Reputation: 23
I'd like to index files in a local database but I do not understand how I can identified each individual file. For example if I store the file path in the database then the entry will no longer be valid if the file is moved or deleted. I imagine there is some way of uniquely identifying files no matter what happens to them but I have had no success with Google.

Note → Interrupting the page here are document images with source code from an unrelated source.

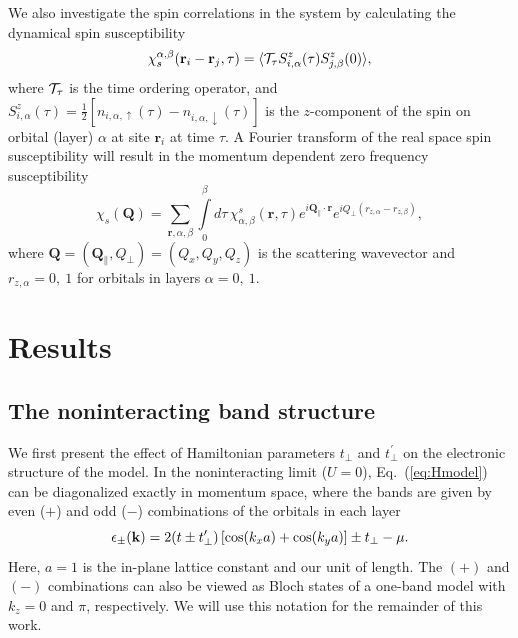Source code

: \documentclass[prb,twocolumn,amsmath,amssymb,superscriptaddress,floatfix,nofootinbib]{revtex4-2}
\begin{document}
We also investigate the spin correlations in the system by calculating the dynamical spin susceptibility 
\begin{equation}
    \chi^{\alpha,\beta}_{s}(\mathbf{r}_i-\mathbf{r}_j,\tau) = \langle {\cal T}_\tau S_{i,\alpha}^{z}(\tau)S_{j,\beta}^{z}(0)\rangle,
\end{equation}
where ${\cal T}_\tau$ is the time ordering operator, and  $S_{i,\alpha}^{z}(\tau)= \frac{1}{2}\left[n_{i,\alpha,\uparrow}(\tau)-n_{i,\alpha,\downarrow}(\tau)\right]$ is the $z$-component of the spin on orbital (layer) $\alpha$ at site $\mathbf{r}_i$ at time $\tau$. A Fourier transform of the real space spin susceptibility will result in the momentum dependent zero frequency susceptibility 
\begin{equation}\label{eq:spinsus}
    \chi_{s}(\mathbf{Q}) = \sum_{\mathbf{r},\alpha,\beta} \int\limits_0^\beta d\tau\, \chi_{\alpha,\beta}^{s}(\mathbf{r},\tau) e^{i\mathbf{Q_{\parallel}}\cdot \mathbf{r}} e^{iQ_{\perp}(r_{z,\alpha}-r_{z,\beta})} ,
\end{equation}
where $\mathbf{Q} = (\mathbf{Q}_{\parallel}, Q_{\perp}) = (Q_x,Q_y, Q_z)$ is the scattering wavevector and $r_{z,\alpha} = 0,~1$ for orbitals in layers $\alpha = 0,~1$.

\section{Results}
\subsection{The noninteracting band structure}

We first present the effect of Hamiltonian parameters $t^{\phantom\prime}_\perp$ and $t_\perp^\prime$ on the electronic structure of the model. In the noninteracting limit ($U = 0$), Eq.~(\ref{eq:Hmodel}) can be diagonalized exactly in momentum space, where the bands are given by even ($+$) and odd ($-$) combinations of the orbitals in each layer \cite{KurokiFlex2020}
\begin{equation}\label{eq:epsilon0}
    \epsilon_\pm({\bf k})= 2(t\pm t_\perp^\prime)\left[\cos(k_xa)+\cos(k_ya)\right] \pm  t_\perp - \mu. 
\end{equation}
Here, $a=1$ is the in-plane lattice constant and our unit of length. The $(+)$ and $(-)$ combinations can also be viewed as Bloch states of a one-band model with $k_z = 0$ and $\pi$, respectively. We will use this notation for the remainder of this work. 
\end{document}
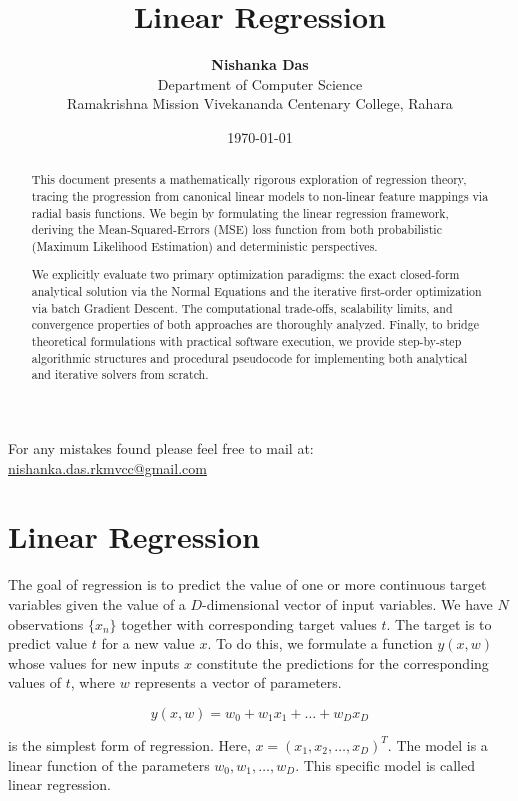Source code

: \documentclass[11pt,a4paper]{article}
\title{\textbf{Linear Regression}}
\author{\textbf{Nishanka Das} \\ 
Department of Computer Science \\ 
Ramakrishna Mission Vivekananda Centenary College, Rahara}
\date{\today}
\begin{document}
\maketitle

\begin{center}
For any mistakes found please feel free to mail at: \\
\url{nishanka.das.rkmvcc@gmail.com}
\end{center}

\begin{abstract}
This document presents a mathematically rigorous exploration of regression theory, tracing the progression from canonical linear models to non-linear feature mappings via radial basis functions. We begin by formulating the linear regression framework, deriving the Mean-Squared-Errors (MSE) loss function from both probabilistic (Maximum Likelihood Estimation) and deterministic perspectives. 

We explicitly evaluate two primary optimization paradigms: the exact closed-form analytical solution via the Normal Equations and the iterative first-order optimization via batch Gradient Descent. The computational trade-offs, scalability limits, and convergence properties of both approaches are thoroughly analyzed. Finally, to bridge theoretical formulations with practical software execution, we provide step-by-step algorithmic structures and procedural pseudocode for implementing both analytical and iterative solvers from scratch.
\end{abstract}

\section{Linear Regression}

The goal of regression is to predict the value of one or more continuous target variables given the value of a $D$-dimensional vector of input variables. We have $N$ observations $\{x_n\}$ together with corresponding target values $t$. The target is to predict value $t$ for a new value $x$. To do this, we formulate a function $y(x, w)$ whose values for new inputs $x$ constitute the predictions for the corresponding values of $t$, where $w$ represents a vector of parameters.

\begin{equation}
y(x, w) = w_0 + w_1 x_1 + \dots + w_D x_D
\end{equation}

is the simplest form of regression. Here, $x = (x_1, x_2, \dots, x_D)^T$. The model is a linear function of the parameters $w_0, w_1, \dots, w_D$. This specific model is called linear regression.
\end{document}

This will be for *nix/Linux and ext4 in particular, so please nothing specific to windows or ntfs or anything like that.
Upvotes: 2
Views: 2566
Reputation: 333
Only fly in the ointment with inodes is that they can be reassigned after a delete (depending on the platform) - you need to record the file creation Timestamp as well as the device id to be 100% sure. Its easier with windows and their user file attributes.
Upvotes: 0
Reputation: 22421
If you do not consider files with same content same and only want to track moved/renamed files as same, then using its inode number will do. Otherwise you will have to hash the content.
Upvotes: 0
Reputation: 5997
In addition to the excellent suggestion above, you might consider using the inode number property of the files, viewable in a shell with ls -i
.
Using index.php on one of my boxes:
ls -i
yields
196237 index.php
I then rename the file using mv index.php index1.php
, after which the same ls -i
yields:
196237 index1.php
(Note the inode number is the same)
Upvotes: 7
Reputation: 6432
Try using a hashing scheme such as MD5
, SHA-1
, or SHA-2
these will allow you to match the files up by content.
Basically when you first create the index, you will hash all the files that you wish to add. This string is pretty good at telling if two files are different or the same. Then when you need to see if one of the files is already in the index, hash it and then compare the generated hash to your table of known hashes.
EDIT: As was said in the comments, it is a good idea to incorporate both data's so that way you can more accurately track changes
Upvotes: 2